Sin embargo, el desafío generado en las elecciones que le delegó a sectores independientes y progresistas la gestión pública en los principales distritos electorales va más allá de este debate de liderazgos. A todos les conviene una excelente acción de gobierno, pues serán fundamentales para sumar en la disputa presidencial del 2022, y en la configuración de un discurso postneoliberal con hechos de gobierno, y no sólo abstractos o prospectivos. Todo ello teniendo en cuenta que lo harán bajo un Gobierno central de ultraderecha con múltiples herramientas aún para impedir un cambio político en Colombia.

Hacia el 2022

Las elecciones regionales y las movilizaciones empiezan a configurar tres opciones políticas para el futuro del país. Una de continuidad neoliberal en la que se amontonan Cambio Radical, el Partido Conservador, lo que queda del uribismo y un sector del Partido Liberal. Otra de moderación, que apuesta a realizar reformas al modelo sin la pretensión de salir del neoliberalismo, en la que pueden confluir las derechas antiuribistas y el proyecto socialdemócrata que toma fuerza con la alcaldía de Claudia López, con la cabeza visible de Sergio Fajardo. Y una tercera liderada por Gustavo Petro, movimientos sociales y algunas facciones de la izquierda, que propone un cambio de matriz productiva y un sentido posneoliberal. Podría construirse una cuarta siguiendo el ejemplo de Argentina, donde se acordó un frente amplio y plural para derrotar al macrismo, una opción por ahora lejana, aunque no imposible.

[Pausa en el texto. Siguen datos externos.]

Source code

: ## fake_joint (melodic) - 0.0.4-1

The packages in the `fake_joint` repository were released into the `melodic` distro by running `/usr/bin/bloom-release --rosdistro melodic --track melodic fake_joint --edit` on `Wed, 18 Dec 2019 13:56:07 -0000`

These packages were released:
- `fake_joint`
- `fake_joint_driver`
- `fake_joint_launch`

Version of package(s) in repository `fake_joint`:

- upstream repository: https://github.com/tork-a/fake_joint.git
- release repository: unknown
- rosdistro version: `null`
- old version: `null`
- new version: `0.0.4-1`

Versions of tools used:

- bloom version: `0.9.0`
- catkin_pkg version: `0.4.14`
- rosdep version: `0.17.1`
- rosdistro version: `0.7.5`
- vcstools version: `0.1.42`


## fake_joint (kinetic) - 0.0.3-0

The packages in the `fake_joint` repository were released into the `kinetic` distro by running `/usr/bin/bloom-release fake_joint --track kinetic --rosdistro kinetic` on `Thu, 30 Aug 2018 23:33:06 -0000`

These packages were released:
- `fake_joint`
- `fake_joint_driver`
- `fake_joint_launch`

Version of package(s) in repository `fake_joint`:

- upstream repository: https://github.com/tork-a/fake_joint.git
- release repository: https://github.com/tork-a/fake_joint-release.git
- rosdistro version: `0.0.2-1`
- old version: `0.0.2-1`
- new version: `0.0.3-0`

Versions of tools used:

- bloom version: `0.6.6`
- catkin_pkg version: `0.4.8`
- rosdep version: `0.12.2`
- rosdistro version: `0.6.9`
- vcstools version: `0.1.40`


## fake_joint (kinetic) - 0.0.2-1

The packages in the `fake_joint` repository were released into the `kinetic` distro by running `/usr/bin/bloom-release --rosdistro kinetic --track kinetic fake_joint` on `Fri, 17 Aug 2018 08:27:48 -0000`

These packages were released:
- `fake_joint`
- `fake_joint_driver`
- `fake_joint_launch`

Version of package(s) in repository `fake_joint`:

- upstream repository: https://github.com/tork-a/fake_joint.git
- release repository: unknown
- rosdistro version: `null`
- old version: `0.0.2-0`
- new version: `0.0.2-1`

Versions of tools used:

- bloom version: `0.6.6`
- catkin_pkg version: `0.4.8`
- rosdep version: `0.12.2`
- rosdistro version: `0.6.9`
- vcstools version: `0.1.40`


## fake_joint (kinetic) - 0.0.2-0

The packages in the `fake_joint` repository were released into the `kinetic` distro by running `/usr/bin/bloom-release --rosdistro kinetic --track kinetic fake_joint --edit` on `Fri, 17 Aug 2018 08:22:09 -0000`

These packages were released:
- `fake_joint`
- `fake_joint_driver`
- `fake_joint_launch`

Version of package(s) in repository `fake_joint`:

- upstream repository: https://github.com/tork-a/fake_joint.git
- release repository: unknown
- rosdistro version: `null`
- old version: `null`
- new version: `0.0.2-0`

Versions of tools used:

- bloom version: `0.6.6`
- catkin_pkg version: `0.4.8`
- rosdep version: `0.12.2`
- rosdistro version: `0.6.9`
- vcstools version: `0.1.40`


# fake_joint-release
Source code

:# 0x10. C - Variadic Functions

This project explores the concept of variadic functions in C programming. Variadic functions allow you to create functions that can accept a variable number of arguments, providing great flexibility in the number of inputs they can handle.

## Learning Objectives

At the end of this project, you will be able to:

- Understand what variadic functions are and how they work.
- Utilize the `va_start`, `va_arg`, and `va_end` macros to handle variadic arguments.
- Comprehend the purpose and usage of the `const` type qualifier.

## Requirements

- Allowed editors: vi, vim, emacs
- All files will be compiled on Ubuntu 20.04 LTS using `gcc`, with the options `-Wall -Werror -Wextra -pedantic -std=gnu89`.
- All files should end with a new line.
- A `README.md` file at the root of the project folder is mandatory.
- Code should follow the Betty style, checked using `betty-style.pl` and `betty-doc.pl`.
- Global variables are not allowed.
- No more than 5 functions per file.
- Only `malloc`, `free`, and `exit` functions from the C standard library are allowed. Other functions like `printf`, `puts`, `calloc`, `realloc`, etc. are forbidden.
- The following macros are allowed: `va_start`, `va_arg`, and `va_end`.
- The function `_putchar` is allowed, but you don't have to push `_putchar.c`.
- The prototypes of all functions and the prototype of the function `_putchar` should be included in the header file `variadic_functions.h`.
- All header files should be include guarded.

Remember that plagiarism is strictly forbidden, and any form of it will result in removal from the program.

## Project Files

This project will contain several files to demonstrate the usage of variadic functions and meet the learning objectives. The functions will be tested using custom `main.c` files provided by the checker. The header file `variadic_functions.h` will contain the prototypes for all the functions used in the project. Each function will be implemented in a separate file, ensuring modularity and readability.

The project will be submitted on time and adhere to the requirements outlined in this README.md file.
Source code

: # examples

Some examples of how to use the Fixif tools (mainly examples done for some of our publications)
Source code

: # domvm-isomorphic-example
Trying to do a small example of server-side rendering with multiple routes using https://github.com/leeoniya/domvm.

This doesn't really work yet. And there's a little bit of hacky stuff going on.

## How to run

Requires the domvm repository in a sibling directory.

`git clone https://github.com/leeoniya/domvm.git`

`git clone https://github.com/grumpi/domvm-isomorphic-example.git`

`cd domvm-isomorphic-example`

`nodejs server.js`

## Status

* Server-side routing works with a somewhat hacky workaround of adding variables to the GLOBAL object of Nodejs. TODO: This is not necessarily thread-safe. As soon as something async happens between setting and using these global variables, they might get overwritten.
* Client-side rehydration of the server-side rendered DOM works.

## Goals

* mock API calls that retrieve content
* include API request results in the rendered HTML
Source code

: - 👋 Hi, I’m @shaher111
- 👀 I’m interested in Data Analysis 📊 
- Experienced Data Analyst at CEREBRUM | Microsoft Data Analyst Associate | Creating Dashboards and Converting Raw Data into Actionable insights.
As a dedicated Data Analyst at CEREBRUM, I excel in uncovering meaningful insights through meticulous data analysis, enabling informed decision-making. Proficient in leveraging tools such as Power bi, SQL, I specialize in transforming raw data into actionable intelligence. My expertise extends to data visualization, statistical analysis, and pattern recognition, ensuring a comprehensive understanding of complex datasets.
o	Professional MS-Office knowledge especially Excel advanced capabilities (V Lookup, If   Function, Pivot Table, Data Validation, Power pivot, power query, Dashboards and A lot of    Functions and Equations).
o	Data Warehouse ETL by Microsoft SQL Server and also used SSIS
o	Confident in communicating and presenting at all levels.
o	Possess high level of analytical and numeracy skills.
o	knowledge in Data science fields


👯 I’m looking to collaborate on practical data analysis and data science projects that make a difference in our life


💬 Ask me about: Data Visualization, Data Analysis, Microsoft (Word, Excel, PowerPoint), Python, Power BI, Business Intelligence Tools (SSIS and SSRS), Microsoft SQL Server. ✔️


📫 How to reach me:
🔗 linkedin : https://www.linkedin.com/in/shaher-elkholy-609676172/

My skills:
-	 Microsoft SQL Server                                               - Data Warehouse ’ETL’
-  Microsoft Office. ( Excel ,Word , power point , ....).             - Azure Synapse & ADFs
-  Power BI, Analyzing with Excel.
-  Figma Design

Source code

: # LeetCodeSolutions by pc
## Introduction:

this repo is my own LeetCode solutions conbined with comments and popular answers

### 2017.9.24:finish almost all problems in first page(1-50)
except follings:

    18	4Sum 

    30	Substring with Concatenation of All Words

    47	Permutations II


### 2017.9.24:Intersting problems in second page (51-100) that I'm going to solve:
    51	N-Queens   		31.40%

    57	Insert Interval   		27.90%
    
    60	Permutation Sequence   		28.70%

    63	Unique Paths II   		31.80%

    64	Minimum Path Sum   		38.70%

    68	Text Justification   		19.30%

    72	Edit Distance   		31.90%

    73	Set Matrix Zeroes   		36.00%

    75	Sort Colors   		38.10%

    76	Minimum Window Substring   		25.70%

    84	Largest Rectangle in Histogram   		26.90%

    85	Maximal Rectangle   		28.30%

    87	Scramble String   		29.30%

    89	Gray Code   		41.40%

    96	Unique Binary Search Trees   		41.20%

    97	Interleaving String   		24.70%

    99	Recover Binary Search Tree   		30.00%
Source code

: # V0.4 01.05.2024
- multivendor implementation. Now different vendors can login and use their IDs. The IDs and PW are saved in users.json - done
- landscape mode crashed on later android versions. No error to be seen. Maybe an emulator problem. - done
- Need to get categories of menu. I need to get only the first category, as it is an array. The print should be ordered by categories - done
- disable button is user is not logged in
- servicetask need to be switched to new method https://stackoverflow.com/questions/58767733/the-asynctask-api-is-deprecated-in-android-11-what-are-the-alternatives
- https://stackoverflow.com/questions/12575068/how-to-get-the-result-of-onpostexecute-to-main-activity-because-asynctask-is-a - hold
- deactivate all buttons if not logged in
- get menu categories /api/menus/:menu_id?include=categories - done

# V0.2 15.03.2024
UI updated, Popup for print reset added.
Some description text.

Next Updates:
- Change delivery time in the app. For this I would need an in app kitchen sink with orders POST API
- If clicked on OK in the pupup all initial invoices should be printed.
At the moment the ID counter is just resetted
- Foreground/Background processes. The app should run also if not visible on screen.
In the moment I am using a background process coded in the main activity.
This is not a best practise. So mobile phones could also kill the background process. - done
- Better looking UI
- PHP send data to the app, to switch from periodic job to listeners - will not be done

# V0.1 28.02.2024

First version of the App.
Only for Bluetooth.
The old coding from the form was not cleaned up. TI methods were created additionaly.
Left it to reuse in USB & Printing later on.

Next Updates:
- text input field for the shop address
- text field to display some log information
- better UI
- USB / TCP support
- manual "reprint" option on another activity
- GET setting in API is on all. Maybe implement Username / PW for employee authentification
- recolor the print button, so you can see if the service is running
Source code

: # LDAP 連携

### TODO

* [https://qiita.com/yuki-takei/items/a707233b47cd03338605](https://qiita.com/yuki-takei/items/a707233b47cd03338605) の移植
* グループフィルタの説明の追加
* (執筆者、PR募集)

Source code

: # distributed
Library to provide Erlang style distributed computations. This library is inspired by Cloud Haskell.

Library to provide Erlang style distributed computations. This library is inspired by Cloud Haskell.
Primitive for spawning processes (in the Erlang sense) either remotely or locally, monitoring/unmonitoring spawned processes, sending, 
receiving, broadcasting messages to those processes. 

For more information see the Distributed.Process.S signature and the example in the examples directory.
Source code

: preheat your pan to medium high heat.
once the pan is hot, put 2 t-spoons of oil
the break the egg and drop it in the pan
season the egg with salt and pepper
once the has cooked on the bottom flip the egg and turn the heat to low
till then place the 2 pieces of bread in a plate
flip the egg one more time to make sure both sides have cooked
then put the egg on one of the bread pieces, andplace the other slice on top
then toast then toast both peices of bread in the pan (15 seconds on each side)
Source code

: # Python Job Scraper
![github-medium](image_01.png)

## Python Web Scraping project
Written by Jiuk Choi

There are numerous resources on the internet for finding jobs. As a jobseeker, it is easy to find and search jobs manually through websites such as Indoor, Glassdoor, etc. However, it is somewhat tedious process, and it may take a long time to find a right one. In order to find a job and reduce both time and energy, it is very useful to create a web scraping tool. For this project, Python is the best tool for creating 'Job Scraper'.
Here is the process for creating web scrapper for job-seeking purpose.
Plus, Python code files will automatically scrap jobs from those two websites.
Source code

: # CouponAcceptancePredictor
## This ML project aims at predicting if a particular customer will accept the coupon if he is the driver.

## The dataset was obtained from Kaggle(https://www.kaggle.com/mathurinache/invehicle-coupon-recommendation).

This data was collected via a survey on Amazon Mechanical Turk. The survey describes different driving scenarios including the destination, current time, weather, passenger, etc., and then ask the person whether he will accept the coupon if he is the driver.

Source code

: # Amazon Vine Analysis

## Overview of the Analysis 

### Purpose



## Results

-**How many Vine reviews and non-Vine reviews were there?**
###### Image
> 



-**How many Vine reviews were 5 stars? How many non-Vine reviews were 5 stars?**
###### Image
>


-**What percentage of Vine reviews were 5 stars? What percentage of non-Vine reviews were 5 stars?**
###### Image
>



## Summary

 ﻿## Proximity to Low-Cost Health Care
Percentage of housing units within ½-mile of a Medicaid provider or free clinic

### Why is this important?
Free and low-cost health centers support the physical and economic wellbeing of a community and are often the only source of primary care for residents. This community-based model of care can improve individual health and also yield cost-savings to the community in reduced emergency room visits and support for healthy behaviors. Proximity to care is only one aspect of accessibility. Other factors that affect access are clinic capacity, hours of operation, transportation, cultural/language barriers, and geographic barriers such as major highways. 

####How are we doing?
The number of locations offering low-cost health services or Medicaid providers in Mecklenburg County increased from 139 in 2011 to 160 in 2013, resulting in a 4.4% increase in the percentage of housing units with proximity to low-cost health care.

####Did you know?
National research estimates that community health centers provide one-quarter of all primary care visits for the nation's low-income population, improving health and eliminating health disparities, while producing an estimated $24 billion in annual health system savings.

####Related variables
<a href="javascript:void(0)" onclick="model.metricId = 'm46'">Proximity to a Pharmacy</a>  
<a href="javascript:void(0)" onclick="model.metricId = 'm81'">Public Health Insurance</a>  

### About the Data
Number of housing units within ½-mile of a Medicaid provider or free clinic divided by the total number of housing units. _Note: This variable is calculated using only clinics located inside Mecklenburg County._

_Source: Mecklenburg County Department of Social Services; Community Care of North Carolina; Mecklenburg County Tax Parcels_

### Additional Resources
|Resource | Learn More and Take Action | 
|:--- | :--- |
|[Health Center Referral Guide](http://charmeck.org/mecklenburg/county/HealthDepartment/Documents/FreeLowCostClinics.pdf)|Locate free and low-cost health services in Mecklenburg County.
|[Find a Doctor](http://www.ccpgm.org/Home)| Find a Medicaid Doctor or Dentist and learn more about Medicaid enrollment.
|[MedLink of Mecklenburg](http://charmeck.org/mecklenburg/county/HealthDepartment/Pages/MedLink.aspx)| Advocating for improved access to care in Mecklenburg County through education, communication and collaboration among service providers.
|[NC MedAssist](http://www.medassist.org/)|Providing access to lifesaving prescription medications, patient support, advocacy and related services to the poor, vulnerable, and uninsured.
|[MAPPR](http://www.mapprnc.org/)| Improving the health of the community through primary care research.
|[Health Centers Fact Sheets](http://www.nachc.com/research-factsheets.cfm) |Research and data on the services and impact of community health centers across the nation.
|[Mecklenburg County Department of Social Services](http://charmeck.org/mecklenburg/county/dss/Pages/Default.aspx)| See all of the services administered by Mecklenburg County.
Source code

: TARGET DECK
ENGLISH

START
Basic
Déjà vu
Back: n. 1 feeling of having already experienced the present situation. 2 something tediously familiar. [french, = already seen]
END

Las claves para el desarrollo de estas tres grandes facciones políticas en disputa están justamente en los mensajes emitidos en el paro, que pasan por el cansancio del autoritarismo uribista, la falta de derechos fundamentales, la corrupción en la administración del Estado y la baja capacidad adquisitiva de amplias mayorías [y principalmente terminar con la violencia estatal]. Pero también en la capacidad para gobernar con criterio transformador las ciudades de Cali, Medellín y Bogotá, pues de lo contrario los gobiernos progresistas podrían encargarse de apagar el descontento social y garantizar gobernabilidad a Duque. La situación del progresismo es paradojal en ese sentido: necesita demostrar capacidad de movilización, de gestión y, a su vez, seguir taladrando el piso del uribismo para impedir su continuidad.